**ACTION ITEM:** From the first line to the last, reproduce the records exactly as they appear below.

-*-

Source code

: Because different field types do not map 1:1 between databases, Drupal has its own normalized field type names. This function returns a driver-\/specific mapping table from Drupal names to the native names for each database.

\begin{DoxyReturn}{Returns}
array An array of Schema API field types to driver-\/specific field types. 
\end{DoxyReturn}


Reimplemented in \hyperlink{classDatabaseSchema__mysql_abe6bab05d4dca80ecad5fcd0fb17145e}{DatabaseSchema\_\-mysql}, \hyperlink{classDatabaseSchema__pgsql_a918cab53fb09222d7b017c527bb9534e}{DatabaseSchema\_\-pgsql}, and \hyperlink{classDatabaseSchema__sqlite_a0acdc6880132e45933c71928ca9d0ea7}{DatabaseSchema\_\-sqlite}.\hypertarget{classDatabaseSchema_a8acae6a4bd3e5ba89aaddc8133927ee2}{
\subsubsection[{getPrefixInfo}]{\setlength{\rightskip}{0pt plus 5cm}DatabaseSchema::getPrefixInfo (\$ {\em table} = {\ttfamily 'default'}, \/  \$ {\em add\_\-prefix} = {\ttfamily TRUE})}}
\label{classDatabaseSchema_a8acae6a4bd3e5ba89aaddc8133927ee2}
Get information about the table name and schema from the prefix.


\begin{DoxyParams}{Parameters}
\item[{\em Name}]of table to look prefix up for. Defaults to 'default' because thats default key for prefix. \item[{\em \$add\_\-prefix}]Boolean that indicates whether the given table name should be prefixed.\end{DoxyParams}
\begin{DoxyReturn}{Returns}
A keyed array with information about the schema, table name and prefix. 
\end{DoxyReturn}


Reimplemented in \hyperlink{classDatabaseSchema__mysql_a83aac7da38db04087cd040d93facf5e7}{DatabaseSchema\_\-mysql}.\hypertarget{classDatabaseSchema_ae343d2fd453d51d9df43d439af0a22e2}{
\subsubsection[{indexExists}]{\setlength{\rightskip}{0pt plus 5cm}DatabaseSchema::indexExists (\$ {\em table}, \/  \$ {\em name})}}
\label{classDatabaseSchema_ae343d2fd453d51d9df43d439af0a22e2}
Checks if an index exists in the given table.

-*-

**RESPONSE TO THE TASK:**
Source code

: Because different field types do not map 1:1 between databases, Drupal has its own normalized field type names. This function returns a driver-\/specific mapping table from Drupal names to the native names for each database.

\begin{DoxyReturn}{Returns}
array An array of Schema API field types to driver-\/specific field types. 
\end{DoxyReturn}


Reimplemented in \hyperlink{classDatabaseSchema__mysql_abe6bab05d4dca80ecad5fcd0fb17145e}{DatabaseSchema\_\-mysql}, \hyperlink{classDatabaseSchema__pgsql_a918cab53fb09222d7b017c527bb9534e}{DatabaseSchema\_\-pgsql}, and \hyperlink{classDatabaseSchema__sqlite_a0acdc6880132e45933c71928ca9d0ea7}{DatabaseSchema\_\-sqlite}.\hypertarget{classDatabaseSchema_a8acae6a4bd3e5ba89aaddc8133927ee2}{
\subsubsection[{getPrefixInfo}]{\setlength{\rightskip}{0pt plus 5cm}DatabaseSchema::getPrefixInfo (\$ {\em table} = {\ttfamily 'default'}, \/  \$ {\em add\_\-prefix} = {\ttfamily TRUE})}}
\label{classDatabaseSchema_a8acae6a4bd3e5ba89aaddc8133927ee2}
Get information about the table name and schema from the prefix.


\begin{DoxyParams}{Parameters}
\item[{\em Name}]of table to look prefix up for. Defaults to 'default' because thats default key for prefix. \item[{\em \$add\_\-prefix}]Boolean that indicates whether the given table name should be prefixed.\end{DoxyParams}
\begin{DoxyReturn}{Returns}
A keyed array with information about the schema, table name and prefix. 
\end{DoxyReturn}


Reimplemented in \hyperlink{classDatabaseSchema__mysql_a83aac7da38db04087cd040d93facf5e7}{DatabaseSchema\_\-mysql}.\hypertarget{classDatabaseSchema_ae343d2fd453d51d9df43d439af0a22e2}{
\subsubsection[{indexExists}]{\setlength{\rightskip}{0pt plus 5cm}DatabaseSchema::indexExists (\$ {\em table}, \/  \$ {\em name})}}
\label{classDatabaseSchema_ae343d2fd453d51d9df43d439af0a22e2}
Checks if an index exists in the given table.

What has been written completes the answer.